● **EXERCISE PROMPT**:
From the records below, copy the lines that include "адресу".

● **EXTRACTED INFORMATION**:
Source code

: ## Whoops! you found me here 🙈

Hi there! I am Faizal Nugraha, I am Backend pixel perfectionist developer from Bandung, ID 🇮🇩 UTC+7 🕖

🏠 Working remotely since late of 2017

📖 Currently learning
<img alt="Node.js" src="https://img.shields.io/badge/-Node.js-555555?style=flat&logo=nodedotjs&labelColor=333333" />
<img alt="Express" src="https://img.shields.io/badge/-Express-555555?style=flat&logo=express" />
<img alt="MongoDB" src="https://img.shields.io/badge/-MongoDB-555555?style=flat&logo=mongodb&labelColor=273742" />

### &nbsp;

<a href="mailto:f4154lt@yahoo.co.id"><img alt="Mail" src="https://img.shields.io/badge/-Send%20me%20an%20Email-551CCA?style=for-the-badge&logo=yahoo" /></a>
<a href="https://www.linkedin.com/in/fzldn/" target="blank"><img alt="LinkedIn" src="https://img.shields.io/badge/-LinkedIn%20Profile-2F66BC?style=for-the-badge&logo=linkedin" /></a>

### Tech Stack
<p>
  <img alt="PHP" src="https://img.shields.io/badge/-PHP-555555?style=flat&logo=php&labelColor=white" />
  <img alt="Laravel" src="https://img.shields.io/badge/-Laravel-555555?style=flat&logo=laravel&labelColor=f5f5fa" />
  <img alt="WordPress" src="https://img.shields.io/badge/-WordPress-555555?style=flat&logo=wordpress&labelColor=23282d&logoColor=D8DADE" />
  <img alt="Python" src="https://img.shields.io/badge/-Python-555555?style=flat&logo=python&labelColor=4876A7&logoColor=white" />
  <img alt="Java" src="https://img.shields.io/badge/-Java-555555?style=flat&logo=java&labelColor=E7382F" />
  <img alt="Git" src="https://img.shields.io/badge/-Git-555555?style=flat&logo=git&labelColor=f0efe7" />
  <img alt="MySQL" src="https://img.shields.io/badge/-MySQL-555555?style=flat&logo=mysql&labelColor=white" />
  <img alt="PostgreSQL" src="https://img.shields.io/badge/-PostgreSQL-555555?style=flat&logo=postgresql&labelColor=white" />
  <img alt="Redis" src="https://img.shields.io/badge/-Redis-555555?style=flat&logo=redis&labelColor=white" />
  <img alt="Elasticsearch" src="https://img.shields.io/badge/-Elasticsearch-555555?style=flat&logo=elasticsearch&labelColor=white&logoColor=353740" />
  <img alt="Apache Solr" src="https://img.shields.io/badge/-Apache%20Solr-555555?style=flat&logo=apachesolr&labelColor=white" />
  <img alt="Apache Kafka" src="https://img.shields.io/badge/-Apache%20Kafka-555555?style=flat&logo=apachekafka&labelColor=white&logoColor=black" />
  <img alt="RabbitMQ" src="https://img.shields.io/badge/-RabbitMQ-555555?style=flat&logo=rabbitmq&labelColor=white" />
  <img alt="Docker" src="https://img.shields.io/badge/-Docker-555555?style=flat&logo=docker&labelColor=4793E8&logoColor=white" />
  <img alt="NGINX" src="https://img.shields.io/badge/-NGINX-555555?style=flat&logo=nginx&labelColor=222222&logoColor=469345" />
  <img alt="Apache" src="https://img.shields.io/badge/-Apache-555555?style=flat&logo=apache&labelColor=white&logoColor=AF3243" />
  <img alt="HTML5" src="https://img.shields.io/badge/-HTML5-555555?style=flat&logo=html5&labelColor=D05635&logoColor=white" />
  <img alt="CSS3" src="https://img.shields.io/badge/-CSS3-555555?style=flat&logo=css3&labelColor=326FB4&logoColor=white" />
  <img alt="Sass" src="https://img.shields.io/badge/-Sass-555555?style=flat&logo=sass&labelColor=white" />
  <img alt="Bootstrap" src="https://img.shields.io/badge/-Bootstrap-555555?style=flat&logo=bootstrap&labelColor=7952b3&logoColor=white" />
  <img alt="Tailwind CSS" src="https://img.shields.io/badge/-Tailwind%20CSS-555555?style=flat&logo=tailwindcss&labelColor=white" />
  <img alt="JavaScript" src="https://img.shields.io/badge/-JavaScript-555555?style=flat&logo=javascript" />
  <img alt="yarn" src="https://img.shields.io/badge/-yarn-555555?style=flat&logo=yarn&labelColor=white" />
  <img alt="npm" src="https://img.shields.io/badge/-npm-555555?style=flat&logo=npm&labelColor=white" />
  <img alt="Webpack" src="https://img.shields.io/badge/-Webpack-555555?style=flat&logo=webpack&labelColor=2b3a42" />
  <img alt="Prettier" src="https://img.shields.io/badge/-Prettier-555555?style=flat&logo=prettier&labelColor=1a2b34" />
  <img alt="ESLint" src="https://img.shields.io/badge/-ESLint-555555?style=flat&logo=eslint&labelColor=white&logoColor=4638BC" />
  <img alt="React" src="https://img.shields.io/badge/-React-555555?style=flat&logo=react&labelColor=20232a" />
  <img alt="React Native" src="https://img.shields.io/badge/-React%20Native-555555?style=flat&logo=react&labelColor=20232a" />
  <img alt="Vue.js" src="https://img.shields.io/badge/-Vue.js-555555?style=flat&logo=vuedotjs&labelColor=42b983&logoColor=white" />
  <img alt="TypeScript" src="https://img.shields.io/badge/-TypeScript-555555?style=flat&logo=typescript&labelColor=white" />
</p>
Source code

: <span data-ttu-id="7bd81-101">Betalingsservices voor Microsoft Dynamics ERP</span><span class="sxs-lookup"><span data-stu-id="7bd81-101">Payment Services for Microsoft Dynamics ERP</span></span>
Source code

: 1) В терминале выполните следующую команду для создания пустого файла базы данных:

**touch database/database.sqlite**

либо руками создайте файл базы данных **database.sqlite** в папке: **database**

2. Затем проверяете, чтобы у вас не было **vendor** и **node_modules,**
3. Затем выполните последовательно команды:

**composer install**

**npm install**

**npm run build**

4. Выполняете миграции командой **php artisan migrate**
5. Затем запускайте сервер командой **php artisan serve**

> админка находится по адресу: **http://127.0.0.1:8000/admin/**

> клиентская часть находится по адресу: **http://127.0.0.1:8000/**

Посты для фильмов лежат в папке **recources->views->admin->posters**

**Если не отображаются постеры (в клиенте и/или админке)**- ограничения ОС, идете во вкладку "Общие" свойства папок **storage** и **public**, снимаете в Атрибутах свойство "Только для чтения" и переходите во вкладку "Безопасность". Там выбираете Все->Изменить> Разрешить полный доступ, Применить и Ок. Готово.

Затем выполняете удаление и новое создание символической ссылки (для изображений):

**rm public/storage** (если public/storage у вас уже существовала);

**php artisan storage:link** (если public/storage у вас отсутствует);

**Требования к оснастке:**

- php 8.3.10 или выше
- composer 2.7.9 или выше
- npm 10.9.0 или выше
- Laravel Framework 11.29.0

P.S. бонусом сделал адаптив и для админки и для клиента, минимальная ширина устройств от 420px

● **SOLUTION**:
> админка находится по адресу: **http://127.0.0.1:8000/admin/**
> клиентская часть находится по адресу: **http://127.0.0.1:8000/**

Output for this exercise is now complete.